The portrayal of Alphys' mental illnesses and recovery from it have received discussion from writers. Pop Matters writer Nick Dinicola found Alphys' constant communication annoying, but appreciating that she was making an effort. He also discussed her self-hatred over being "painfully shy", believing that others hate her for it as well, and how that lead to her trying to show her confidence in ways that could prove harmful to others. He noted how her complexity makes it difficult for her issues to be solved through pacifism, running afoul of the message of Undertale. He felt that there should have been more conflict between Alphys and Undyne over Alphys' experimentation, since Undyne is someone who "takes her protectorship very seriously". Destructoid writer CJ Andriessen felt that Alphys represented Undertales "message of courage" best of the whole cast, particularly the "courage to be herself" which resonated with him as someone who has been a "massive twine-ball of self-doubt for all of his life". Writer Eric Walsh discussed how Alphys represented a "negative depiction of unhealthy fandom", tying that to her lack of self worth.

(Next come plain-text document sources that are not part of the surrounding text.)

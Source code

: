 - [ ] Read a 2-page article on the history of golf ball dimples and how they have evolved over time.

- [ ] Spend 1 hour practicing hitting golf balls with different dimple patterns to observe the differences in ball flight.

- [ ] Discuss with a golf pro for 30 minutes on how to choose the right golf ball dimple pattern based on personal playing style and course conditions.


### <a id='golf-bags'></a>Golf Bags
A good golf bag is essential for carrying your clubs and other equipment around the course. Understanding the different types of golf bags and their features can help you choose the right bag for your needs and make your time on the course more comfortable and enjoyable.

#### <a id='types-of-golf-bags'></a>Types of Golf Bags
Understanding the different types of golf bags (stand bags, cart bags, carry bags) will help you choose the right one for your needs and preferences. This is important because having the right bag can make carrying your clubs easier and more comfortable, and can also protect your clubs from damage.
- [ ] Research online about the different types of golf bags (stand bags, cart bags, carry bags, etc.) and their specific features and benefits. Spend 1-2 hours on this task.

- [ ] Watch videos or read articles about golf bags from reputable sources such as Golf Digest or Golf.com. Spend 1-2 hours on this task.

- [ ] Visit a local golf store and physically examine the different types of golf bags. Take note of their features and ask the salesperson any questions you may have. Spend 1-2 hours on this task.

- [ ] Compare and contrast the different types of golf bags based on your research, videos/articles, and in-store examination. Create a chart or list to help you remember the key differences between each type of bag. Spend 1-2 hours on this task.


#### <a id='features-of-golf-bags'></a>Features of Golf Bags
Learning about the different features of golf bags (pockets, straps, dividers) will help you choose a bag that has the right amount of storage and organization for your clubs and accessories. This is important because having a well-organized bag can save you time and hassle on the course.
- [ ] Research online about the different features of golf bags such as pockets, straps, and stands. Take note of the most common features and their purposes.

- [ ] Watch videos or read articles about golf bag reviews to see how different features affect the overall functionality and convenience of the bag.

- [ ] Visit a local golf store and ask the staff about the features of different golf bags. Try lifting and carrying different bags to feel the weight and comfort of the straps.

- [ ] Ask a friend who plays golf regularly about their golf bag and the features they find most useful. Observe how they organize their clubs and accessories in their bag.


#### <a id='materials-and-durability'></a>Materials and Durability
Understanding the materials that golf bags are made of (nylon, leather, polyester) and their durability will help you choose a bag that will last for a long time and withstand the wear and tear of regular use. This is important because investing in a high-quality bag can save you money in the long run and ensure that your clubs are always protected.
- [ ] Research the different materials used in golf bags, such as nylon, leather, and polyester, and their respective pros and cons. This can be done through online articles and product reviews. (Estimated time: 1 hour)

Alphys has been well-received as both a queer woman and for her relationship with Undyne, with Nintendo Life writer Kate Gray describing her relationship as "absolutely wonderful". Eurogamer writer Natalie Flores related to Alphys the most out of the Undertale cast due to her also being "a socially anxious and shy woman who has a crippling fear of failure", also praising the scene where she confesses to Undyne as the best in the game. She discussed how the scene exemplified the "all too common shyness between queer women who are attracted to each other" and social anxiety. She felt that the scene was both "sweet and touching" and "silly" due to Undyne both praising Alphys and dunking her in the trash can, stating that "we deserve to grow to love who our real selves are". RPGFan writer Stephanie Sybydlo felt that the relationship between Alphys and Undyne was among the best of LGBTQ+ representation in RPGs, encouraging players to help "a lonely couple enjoy anime together". Comic Book Resources writer Rebekah Krum discussed their evolving dynamic, particularly Alphys believing herself unworthy of Undyne, and Undyne's fear of vulnerability, and how coming together helped them overcome these weaknesses.